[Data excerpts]
——————————

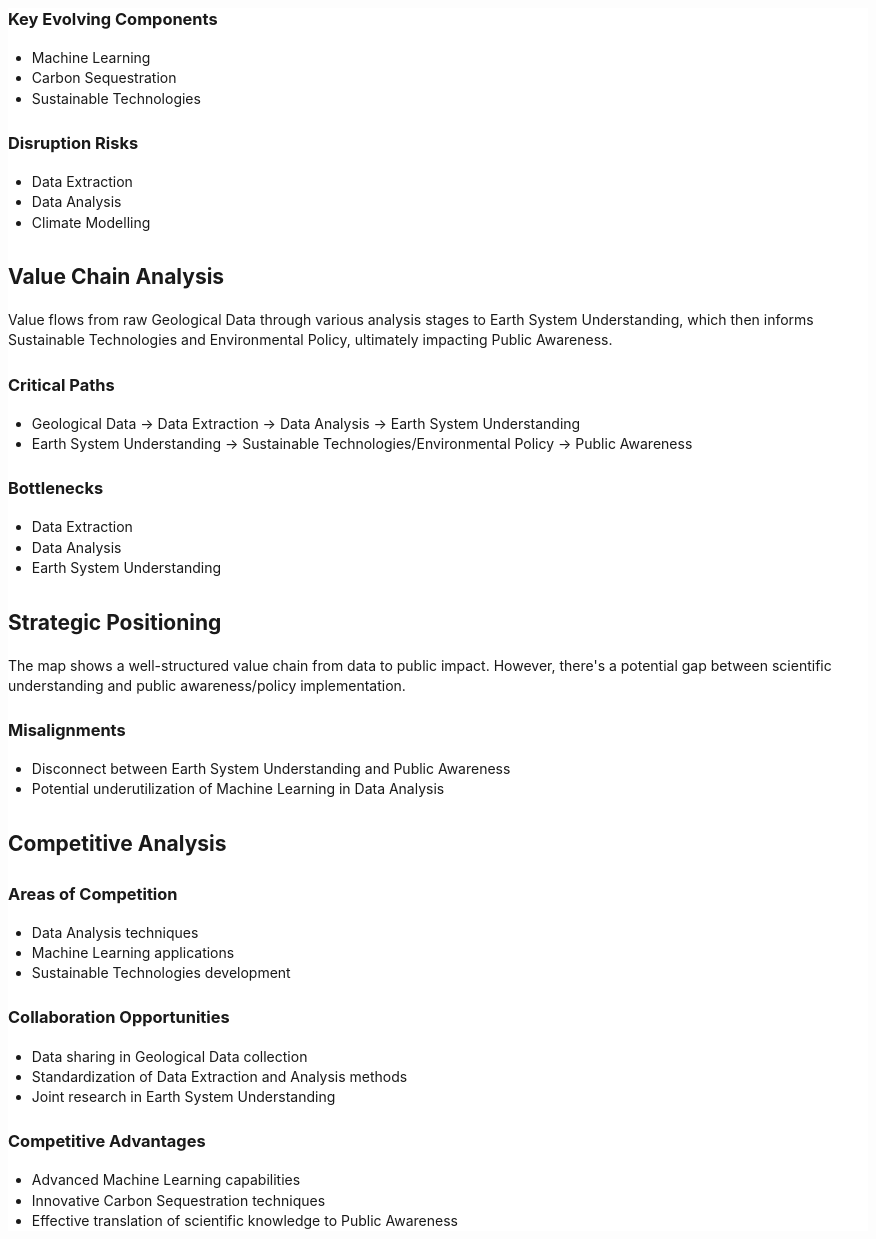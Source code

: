 ### Key Evolving Components
- Machine Learning
- Carbon Sequestration
- Sustainable Technologies

### Disruption Risks
- Data Extraction
- Data Analysis
- Climate Modelling

## Value Chain Analysis

Value flows from raw Geological Data through various analysis stages to Earth System Understanding, which then informs Sustainable Technologies and Environmental Policy, ultimately impacting Public Awareness.

### Critical Paths
- Geological Data -> Data Extraction -> Data Analysis -> Earth System Understanding
- Earth System Understanding -> Sustainable Technologies/Environmental Policy -> Public Awareness

### Bottlenecks
- Data Extraction
- Data Analysis
- Earth System Understanding

## Strategic Positioning

The map shows a well-structured value chain from data to public impact. However, there's a potential gap between scientific understanding and public awareness/policy implementation.

### Misalignments
- Disconnect between Earth System Understanding and Public Awareness
- Potential underutilization of Machine Learning in Data Analysis

## Competitive Analysis

### Areas of Competition
- Data Analysis techniques
- Machine Learning applications
- Sustainable Technologies development

### Collaboration Opportunities
- Data sharing in Geological Data collection
- Standardization of Data Extraction and Analysis methods
- Joint research in Earth System Understanding

### Competitive Advantages
- Advanced Machine Learning capabilities
- Innovative Carbon Sequestration techniques
- Effective translation of scientific knowledge to Public Awareness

——————————

> [PROBLEM REQUIREMENTS]:
Each line containing the word "Carbon" needs to be copied from the data above.

> [RESPONSE TO THIS TASK]:
- Carbon Sequestration
- Innovative Carbon Sequestration techniques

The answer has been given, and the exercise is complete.